[THE RECORDS]:
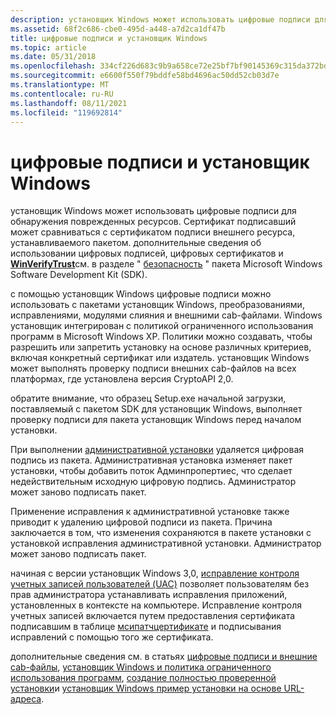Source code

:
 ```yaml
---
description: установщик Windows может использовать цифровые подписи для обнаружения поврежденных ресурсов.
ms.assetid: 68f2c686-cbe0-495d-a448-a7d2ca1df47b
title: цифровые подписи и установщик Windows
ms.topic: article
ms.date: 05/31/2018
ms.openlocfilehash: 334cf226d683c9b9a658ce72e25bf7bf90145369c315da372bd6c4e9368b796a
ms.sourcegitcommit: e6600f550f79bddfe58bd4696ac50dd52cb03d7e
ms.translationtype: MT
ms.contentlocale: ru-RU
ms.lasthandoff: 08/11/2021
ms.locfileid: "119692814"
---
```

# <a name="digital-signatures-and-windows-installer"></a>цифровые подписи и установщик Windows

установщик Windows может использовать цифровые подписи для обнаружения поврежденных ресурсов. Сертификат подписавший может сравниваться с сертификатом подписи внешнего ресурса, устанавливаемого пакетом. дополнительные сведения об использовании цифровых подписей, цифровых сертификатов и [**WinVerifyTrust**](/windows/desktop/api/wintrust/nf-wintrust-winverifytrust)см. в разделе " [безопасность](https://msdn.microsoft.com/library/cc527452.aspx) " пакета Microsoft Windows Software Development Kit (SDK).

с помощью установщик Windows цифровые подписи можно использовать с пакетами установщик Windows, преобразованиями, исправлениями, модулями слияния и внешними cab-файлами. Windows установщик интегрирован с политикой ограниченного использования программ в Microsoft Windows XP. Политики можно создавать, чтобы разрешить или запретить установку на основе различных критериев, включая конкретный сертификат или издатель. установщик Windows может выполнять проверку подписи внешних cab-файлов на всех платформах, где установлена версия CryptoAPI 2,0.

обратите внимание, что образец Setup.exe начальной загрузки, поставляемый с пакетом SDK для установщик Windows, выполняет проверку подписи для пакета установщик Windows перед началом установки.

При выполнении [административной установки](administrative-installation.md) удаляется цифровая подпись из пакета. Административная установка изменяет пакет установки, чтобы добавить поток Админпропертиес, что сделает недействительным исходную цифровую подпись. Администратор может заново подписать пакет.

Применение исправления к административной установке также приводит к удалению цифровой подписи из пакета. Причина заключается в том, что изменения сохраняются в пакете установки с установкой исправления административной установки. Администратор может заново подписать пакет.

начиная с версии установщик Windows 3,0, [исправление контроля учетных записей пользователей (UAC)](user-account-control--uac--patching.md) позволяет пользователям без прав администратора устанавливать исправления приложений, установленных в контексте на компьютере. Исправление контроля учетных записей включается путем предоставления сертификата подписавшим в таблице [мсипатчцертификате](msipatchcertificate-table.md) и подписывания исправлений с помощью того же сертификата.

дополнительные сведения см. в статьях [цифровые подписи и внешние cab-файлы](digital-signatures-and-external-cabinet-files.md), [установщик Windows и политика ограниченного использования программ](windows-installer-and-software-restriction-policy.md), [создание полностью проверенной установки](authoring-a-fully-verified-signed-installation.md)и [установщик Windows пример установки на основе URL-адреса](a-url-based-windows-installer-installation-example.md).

[ABOUT THIS TASK]:
Nothing but the lines from the one that contains "Применение исправления к" through the end of the listing above should be copied, each exactly as written.

[ANSWER SECTION]:
Применение исправления к административной установке также приводит к удалению цифровой подписи из пакета. Причина заключается в том, что изменения сохраняются в пакете установки с установкой исправления административной установки. Администратор может заново подписать пакет.

начиная с версии установщик Windows 3,0, [исправление контроля учетных записей пользователей (UAC)](user-account-control--uac--patching.md) позволяет пользователям без прав администратора устанавливать исправления приложений, установленных в контексте на компьютере. Исправление контроля учетных записей включается путем предоставления сертификата подписавшим в таблице [мсипатчцертификате](msipatchcertificate-table.md) и подписывания исправлений с помощью того же сертификата.

дополнительные сведения см. в статьях [цифровые подписи и внешние cab-файлы](digital-signatures-and-external-cabinet-files.md), [установщик Windows и политика ограниченного использования программ](windows-installer-and-software-restriction-policy.md), [создание полностью проверенной установки](authoring-a-fully-verified-signed-installation.md)и [установщик Windows пример установки на основе URL-адреса](a-url-based-windows-installer-installation-example.md).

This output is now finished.